__WORK TO COMPLETE__: Your answer should hold all lines of the entries that include the word "PulseAudio".

━━━ EXTRACTED MATERIAL ━━━

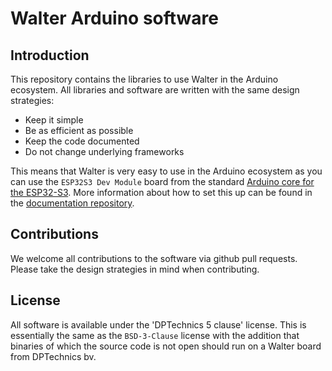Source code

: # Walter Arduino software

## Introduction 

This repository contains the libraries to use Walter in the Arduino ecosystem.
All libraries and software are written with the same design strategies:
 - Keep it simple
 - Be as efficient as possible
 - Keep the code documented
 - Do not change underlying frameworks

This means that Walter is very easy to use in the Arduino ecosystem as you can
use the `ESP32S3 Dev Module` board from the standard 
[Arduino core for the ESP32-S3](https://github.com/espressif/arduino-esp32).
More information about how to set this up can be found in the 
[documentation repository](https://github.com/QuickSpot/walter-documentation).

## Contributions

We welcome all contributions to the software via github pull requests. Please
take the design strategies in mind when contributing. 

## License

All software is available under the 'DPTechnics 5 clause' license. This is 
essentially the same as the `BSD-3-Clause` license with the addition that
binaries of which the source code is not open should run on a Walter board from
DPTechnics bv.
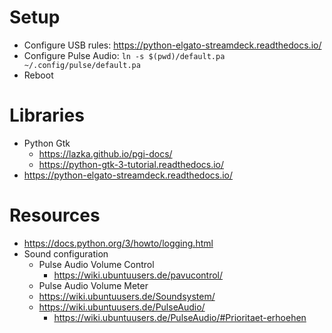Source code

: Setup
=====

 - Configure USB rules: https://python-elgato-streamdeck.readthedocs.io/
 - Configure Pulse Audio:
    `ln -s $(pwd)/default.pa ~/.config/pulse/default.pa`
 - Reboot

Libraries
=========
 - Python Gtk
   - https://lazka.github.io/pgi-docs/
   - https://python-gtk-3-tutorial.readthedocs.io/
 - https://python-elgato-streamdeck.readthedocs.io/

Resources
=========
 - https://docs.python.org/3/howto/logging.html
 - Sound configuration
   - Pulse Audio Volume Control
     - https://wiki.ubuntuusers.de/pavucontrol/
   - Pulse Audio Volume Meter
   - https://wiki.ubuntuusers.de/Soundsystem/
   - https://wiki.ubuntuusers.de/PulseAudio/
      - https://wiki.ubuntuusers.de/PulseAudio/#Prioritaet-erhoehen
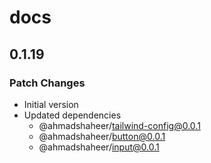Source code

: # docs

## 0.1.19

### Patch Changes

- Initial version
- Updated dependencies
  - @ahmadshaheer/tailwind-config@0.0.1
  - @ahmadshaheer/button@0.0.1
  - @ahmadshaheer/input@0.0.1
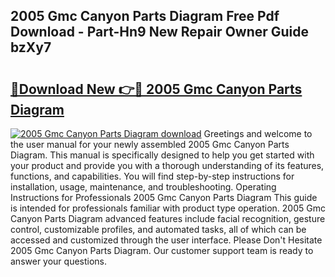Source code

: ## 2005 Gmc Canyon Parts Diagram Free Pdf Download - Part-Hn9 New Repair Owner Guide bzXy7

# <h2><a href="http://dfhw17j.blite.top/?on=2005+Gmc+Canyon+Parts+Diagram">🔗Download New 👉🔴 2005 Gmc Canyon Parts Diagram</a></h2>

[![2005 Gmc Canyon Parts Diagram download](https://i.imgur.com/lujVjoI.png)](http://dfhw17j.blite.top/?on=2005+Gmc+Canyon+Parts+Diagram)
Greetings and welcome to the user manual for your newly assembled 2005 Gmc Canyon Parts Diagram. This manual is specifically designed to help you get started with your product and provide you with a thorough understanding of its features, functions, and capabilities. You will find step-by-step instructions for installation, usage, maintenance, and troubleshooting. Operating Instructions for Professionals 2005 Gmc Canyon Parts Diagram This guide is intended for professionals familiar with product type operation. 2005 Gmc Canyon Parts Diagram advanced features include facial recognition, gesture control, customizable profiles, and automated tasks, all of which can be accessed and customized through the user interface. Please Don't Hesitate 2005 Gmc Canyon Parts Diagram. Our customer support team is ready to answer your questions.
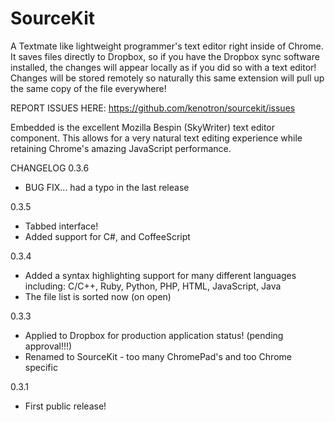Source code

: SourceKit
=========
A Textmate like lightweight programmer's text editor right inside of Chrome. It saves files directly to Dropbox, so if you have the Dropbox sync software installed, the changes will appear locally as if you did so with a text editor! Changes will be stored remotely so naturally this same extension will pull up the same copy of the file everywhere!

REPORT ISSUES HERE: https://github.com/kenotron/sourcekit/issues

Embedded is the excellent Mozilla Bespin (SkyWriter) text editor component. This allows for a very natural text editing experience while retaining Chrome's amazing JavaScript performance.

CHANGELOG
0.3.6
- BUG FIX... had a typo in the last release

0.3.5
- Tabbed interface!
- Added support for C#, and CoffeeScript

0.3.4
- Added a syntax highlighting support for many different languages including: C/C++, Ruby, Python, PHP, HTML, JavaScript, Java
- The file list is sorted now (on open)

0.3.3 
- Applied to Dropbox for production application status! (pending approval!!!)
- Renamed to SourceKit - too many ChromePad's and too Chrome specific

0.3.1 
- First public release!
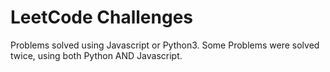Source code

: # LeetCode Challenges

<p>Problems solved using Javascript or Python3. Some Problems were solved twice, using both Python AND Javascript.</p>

━━━

__TASK OUTPUT__:
   - https://wiki.ubuntuusers.de/PulseAudio/
      - https://wiki.ubuntuusers.de/PulseAudio/#Prioritaet-erhoehen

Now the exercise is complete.